**What the task requires:** Among the lines of the records, please find those that contain the word "Dino" and copy them.

[Data records]
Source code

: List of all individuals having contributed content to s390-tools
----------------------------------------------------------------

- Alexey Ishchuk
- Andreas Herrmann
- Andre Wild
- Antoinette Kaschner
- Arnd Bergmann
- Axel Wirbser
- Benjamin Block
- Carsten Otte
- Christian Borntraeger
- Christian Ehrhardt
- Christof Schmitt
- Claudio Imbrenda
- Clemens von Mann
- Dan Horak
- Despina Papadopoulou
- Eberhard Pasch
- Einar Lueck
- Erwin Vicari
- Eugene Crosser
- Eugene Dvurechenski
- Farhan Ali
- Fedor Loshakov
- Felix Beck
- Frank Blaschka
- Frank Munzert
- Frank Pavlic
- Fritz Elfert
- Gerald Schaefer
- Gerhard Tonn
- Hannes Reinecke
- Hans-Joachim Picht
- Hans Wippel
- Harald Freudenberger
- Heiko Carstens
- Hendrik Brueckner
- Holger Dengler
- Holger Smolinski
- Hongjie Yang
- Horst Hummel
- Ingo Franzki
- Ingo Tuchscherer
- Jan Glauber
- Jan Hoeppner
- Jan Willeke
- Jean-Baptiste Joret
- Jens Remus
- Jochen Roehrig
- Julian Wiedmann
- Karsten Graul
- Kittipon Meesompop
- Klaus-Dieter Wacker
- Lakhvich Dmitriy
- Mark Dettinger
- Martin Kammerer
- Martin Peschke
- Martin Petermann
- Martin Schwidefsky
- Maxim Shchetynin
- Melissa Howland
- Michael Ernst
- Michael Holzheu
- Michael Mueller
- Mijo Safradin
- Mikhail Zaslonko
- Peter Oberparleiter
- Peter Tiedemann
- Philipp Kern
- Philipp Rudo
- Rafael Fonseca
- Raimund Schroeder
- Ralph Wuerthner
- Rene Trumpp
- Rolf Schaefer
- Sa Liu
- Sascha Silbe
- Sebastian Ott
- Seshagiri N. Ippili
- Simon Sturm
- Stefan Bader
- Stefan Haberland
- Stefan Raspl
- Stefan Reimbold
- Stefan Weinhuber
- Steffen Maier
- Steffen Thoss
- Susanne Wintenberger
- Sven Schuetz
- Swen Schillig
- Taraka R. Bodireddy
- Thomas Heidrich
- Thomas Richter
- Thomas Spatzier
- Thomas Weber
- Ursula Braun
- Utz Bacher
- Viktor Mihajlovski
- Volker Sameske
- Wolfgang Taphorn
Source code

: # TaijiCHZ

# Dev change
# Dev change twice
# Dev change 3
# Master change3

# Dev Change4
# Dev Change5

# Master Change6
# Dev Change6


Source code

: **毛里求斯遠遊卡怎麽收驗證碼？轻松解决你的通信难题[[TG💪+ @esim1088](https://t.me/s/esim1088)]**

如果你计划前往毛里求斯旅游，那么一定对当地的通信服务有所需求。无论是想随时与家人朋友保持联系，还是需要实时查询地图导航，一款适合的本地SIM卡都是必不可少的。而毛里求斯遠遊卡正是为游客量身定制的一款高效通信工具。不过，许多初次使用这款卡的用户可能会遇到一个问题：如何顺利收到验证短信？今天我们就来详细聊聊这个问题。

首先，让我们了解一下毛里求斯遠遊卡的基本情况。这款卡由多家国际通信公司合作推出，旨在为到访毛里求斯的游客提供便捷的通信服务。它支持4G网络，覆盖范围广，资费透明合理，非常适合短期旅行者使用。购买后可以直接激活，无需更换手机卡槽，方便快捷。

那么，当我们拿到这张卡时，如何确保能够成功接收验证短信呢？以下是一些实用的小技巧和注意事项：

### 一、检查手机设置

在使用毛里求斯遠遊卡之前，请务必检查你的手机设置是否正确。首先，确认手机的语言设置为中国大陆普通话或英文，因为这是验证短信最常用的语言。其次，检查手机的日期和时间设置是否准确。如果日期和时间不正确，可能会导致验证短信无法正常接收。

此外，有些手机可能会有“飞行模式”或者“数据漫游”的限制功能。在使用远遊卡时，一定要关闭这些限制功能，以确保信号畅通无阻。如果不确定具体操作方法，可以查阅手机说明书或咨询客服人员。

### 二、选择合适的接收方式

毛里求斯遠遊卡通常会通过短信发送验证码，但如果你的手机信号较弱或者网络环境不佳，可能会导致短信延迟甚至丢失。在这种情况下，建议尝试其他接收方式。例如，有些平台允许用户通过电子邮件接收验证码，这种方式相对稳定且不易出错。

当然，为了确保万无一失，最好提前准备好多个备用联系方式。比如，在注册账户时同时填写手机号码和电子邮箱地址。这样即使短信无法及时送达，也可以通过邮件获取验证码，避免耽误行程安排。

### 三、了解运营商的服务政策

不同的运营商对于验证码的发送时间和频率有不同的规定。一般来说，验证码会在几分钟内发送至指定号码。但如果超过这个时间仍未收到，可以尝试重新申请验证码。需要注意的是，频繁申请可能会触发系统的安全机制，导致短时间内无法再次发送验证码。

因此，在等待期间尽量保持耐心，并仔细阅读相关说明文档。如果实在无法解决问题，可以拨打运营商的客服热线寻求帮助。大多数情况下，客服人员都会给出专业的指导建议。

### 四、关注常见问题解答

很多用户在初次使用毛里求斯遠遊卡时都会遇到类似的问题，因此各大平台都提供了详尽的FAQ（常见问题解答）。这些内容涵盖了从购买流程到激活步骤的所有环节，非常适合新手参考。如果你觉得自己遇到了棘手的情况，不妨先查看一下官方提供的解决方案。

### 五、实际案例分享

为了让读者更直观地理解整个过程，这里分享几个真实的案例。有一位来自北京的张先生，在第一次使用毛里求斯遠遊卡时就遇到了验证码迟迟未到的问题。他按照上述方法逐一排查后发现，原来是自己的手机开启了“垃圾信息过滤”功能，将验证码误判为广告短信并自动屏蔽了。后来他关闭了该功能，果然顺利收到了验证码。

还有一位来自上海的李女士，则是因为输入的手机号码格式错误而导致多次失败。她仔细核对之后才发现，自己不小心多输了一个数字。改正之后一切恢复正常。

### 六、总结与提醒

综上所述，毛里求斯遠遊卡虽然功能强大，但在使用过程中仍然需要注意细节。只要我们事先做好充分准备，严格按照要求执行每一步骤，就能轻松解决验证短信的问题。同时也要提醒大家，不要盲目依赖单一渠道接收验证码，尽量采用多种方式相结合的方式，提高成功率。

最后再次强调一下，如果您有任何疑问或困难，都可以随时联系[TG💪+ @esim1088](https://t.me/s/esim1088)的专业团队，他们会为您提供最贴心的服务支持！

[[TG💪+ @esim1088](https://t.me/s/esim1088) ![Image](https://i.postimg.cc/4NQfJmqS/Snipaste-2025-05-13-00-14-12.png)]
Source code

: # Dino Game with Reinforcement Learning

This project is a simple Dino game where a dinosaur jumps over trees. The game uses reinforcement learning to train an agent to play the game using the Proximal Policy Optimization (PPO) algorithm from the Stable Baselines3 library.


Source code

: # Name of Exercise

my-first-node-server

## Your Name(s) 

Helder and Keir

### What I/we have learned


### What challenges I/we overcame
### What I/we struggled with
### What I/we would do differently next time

**Result of the task:**
: # Dino Game with Reinforcement Learning
This project is a simple Dino game where a dinosaur jumps over trees. The game uses reinforcement learning to train an agent to play the game using the Proximal Policy Optimization (PPO) algorithm from the Stable Baselines3 library.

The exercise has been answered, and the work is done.